• _WORK INSTRUCTION_:
Below this line is the material. Write out only its lines from the one containing "## Who are our applicants?" through the one containing "Interview days generally", both kept, exactly.
DATA EXCERPTS Start Marker
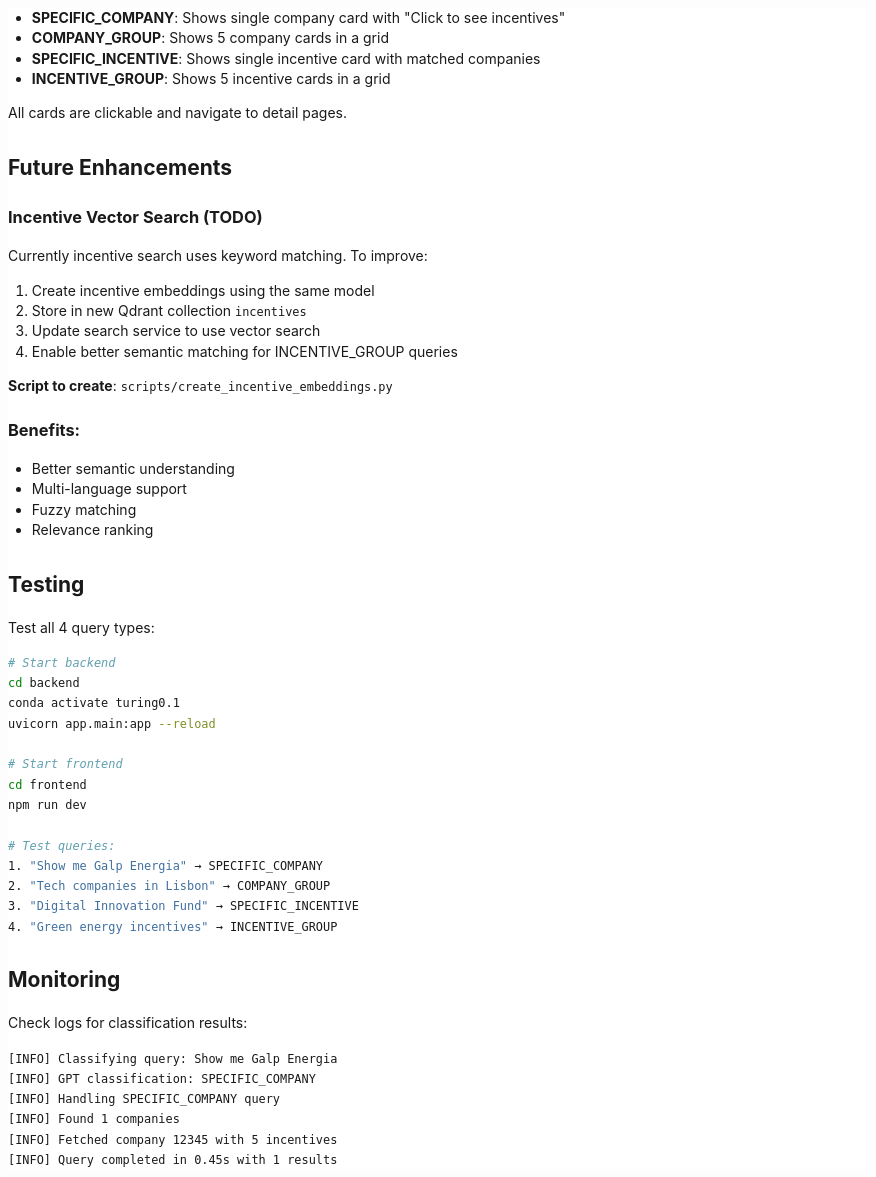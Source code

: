 - **SPECIFIC_COMPANY**: Shows single company card with "Click to see incentives"
- **COMPANY_GROUP**: Shows 5 company cards in a grid
- **SPECIFIC_INCENTIVE**: Shows single incentive card with matched companies
- **INCENTIVE_GROUP**: Shows 5 incentive cards in a grid

All cards are clickable and navigate to detail pages.

## Future Enhancements

### Incentive Vector Search (TODO)

Currently incentive search uses keyword matching. To improve:

1. Create incentive embeddings using the same model
2. Store in new Qdrant collection `incentives`
3. Update search service to use vector search
4. Enable better semantic matching for INCENTIVE_GROUP queries

**Script to create**: `scripts/create_incentive_embeddings.py`

### Benefits:
- Better semantic understanding
- Multi-language support
- Fuzzy matching
- Relevance ranking

## Testing

Test all 4 query types:

```bash
# Start backend
cd backend
conda activate turing0.1
uvicorn app.main:app --reload

# Start frontend
cd frontend
npm run dev

# Test queries:
1. "Show me Galp Energia" → SPECIFIC_COMPANY
2. "Tech companies in Lisbon" → COMPANY_GROUP
3. "Digital Innovation Fund" → SPECIFIC_INCENTIVE
4. "Green energy incentives" → INCENTIVE_GROUP
```

## Monitoring

Check logs for classification results:

```
[INFO] Classifying query: Show me Galp Energia
[INFO] GPT classification: SPECIFIC_COMPANY
[INFO] Handling SPECIFIC_COMPANY query
[INFO] Found 1 companies
[INFO] Fetched company 12345 with 5 incentives
[INFO] Query completed in 0.45s with 1 results
```
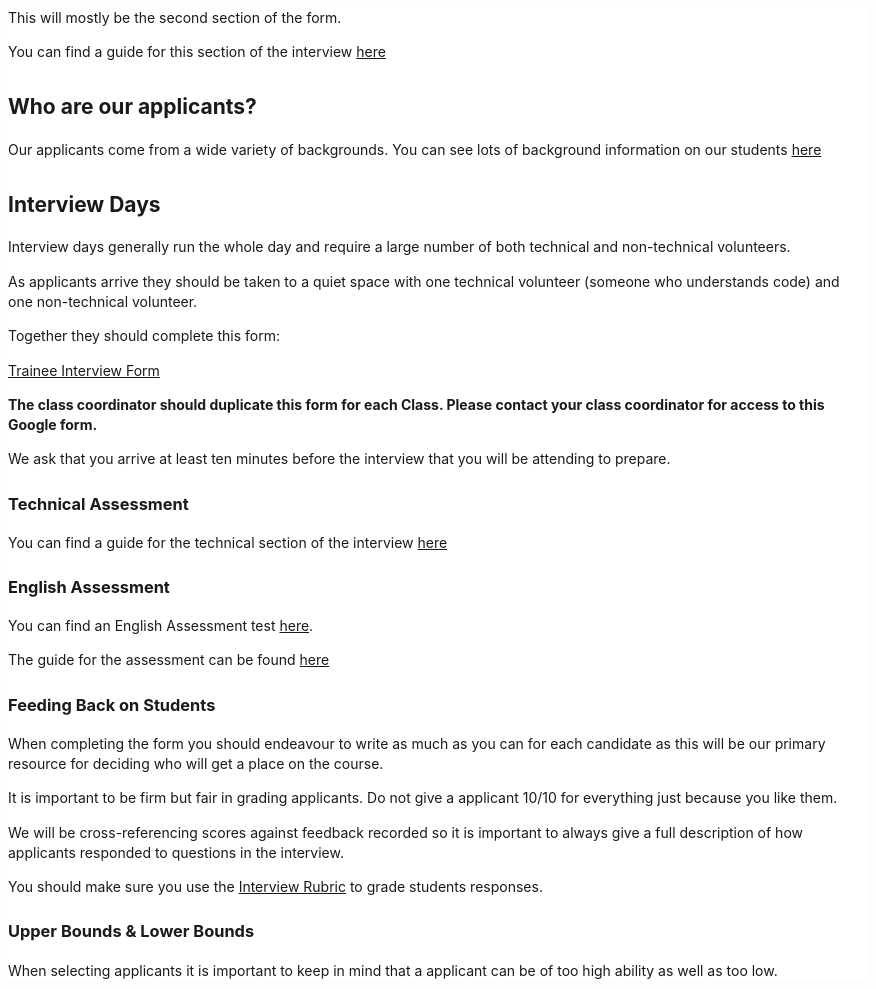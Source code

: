 This will mostly be the second section of the form.

You can find a guide for this section of the interview [here](interview-technical.md)

## Who are our applicants?

Our applicants come from a wide variety of backgrounds. You can see lots of background information on our students [here](../../../organisation/understand-students.md)

## Interview Days

Interview days generally run the whole day and require a large number of both technical and non-technical volunteers.

As applicants arrive they should be taken to a quiet space with one technical volunteer \(someone who understands code\) and one non-technical volunteer.

Together they should complete this form:

[Trainee Interview Form](https://docs.google.com/forms/d/1msNvvPWXt1MggioGjVsZaewTksxr0UOqgPXGfwxe4-E/edit)

**The class coordinator should duplicate this form for each Class. Please contact your class coordinator for access to this Google form.**

We ask that you arrive at least ten minutes before the interview that you will be attending to prepare.

### Technical Assessment

You can find a guide for the technical section of the interview [here](interview-technical.md)

### English Assessment

You can find an English Assessment test [here](https://codepen.io/enz0/full/eYzOeVg).

The guide for the assessment can be found [here](interview-english.md)

### Feeding Back on Students

When completing the form you should endeavour to write as much as you can for each candidate as this will be our primary resource for deciding who will get a place on the course.

It is important to be firm but fair in grading applicants. Do not give a applicant 10/10 for everything just because you like them.

We will be cross-referencing scores against feedback recorded so it is important to always give a full description of how applicants responded to questions in the interview.

You should make sure you use the [Interview Rubric](interview-rubric.md) to grade students responses.

### Upper Bounds & Lower Bounds

When selecting applicants it is important to keep in mind that a applicant can be of too high ability as well as too low.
DATA EXCERPTS End Marker
• _YOUR SOLUTION_:
## Who are our applicants?

Our applicants come from a wide variety of backgrounds. You can see lots of background information on our students [here](../../../organisation/understand-students.md)

## Interview Days

Interview days generally run the whole day and require a large number of both technical and non-technical volunteers.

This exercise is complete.